Creative Innovator, Dillion Phiri goes Next Level with Russian Bear!
Creative visionary Dillion Phiri tells us his story, his ambitions and aspirations for the SA creative industry.
RB: Tell us more about yourself and ‘Creative Nestlings’?
DP: Well I am a 25 year old father to an almost 2 year old Wandile Kazuo & married to Nokulunga who is also my business partner in Creative Nestlings. I am also working (painstakingly) on being a fashion designer with my brand The Brothers Slimm (http://thebrothersslimm.com/).
Creative Nestlings is a company or network which works with young people (Youth/Ulutsha) to firstly build their creative confidence and help them in figuring out that next step in their ideas, businesses, careers, lives , and how they can use their skills to effect change in their society.
RB: What inspired you to start ‘Creative Nestlings’?
DP: Curiosity & boredom of a normal job. Also the people around me were young creatives full of questions but no one was answering them.
RB: Over the past years, we have seen a significant growth in the creative industry in South Africa. We have seen a number of projects, companies, artists and creative, who get recognition worldwide. What inspires you about the local creative industry and the creative industry in Africa in general?
DP: The Local creative industry is interesting to me because people are starting to realize the power of creativity, that it’s beyond arts & crafts, but that creativity can be a tool for solving societal problems. Also the creative industry used to be very elitist, only a few could enter & play, but now we are seeing more people exploring & creating and finally seeing themselves as creatives. We are starting to see more people becoming curious and appreciative of the creative industry, it’s not enough but it’s a start. More creatives in the African continent are using creativity to tell and share their stories and reshaping the typical “African” story. Which is interesting for me personally, as my favourite African proverb is “Until the lion learns to speak, the tales of hunting will be weak.” My only issue with creatives in Africa is that we are still allowing our creativity to be bound in the English narrative. We are not creating enough tools to save our beautiful traditions & languages. I feel we need make our languages a priority in the Africa continent, everyone else has to learn our languages when they are in the continent.
RB: Where do you see yourself and your career in the next five years?
DP: In 5 years, my menswear brand would have done a couple of very strong collections and some feature films. I would have also written a book. For Creative Nestlings, the plan is to by then have created the largest network of young people in Africa who are using creativity to transform their societies.
RB: In a country like South Africa, we have huge talent in various industries. What do you feel are the main challenges in exposing and growing talent for local creatives?
DP: Well recently in our work as Creative Nestlings we have discovered that young people mainly lack “creative confidence”, the confidence to believe they can do absolutely anything. Having the freedom and courage to fail/take creative risks and the knowledge that all of the ideas you create have value. So young people need safe spaces to fail, experiment & create.
RB: What happens at the ‘conversations on creativity’ sessions and what can one learn from the round table events?

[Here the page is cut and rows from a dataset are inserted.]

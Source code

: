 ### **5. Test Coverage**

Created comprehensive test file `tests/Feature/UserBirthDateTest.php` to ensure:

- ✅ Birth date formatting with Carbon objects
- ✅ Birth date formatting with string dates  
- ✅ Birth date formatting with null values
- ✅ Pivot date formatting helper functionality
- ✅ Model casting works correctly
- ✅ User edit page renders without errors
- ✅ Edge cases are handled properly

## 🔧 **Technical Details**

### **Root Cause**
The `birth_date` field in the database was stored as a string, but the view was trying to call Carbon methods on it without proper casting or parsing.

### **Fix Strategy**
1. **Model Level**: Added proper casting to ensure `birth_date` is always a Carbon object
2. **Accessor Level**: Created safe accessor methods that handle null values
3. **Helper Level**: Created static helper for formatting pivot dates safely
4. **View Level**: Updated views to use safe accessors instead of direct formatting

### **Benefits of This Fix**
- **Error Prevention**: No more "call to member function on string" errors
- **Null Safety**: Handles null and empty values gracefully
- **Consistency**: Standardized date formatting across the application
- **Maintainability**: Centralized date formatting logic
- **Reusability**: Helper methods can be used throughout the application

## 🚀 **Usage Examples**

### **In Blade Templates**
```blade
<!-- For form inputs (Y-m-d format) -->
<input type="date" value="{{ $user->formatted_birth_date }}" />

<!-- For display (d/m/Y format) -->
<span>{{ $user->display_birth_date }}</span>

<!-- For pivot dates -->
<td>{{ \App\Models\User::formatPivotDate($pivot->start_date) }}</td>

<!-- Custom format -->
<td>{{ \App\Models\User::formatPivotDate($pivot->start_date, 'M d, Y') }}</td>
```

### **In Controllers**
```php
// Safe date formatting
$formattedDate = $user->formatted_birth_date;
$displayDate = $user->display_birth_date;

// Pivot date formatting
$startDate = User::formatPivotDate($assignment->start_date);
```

DP: #ConversationsOnCreativity is an event series where we invite 4 young creatives to share their journeys with a crowd of 80-100 creatives & the general public. To ensure it’s not a one way dialogue we have a guest host to encourage the audience to be part of the conversations. It’s our way of bringing together young people from all walks of life, in a space where they can all be equal and sharing their journeys in hope of future collaborations.
The Roundtable Series are small intimate events where we bring together young people from all walks of life to discuss a topic or a burning issue that’s affecting them in the creative industry, and the main aim is to end the session having come up with steps towards solving these issues. For example, our last two roundtables dealt with youth unemployment and how the creative industries can absorb all these young people. So if you attend a Roundtable, you will learn about how other young people think about issues, and ideas on how to address those challenges.
RB: Russian Bear believes in taking it to the ‘next level’ in all we do, how do you take it to the next level?
DP: I take it to the next level by challenging myself every day and allowing people to challenge me.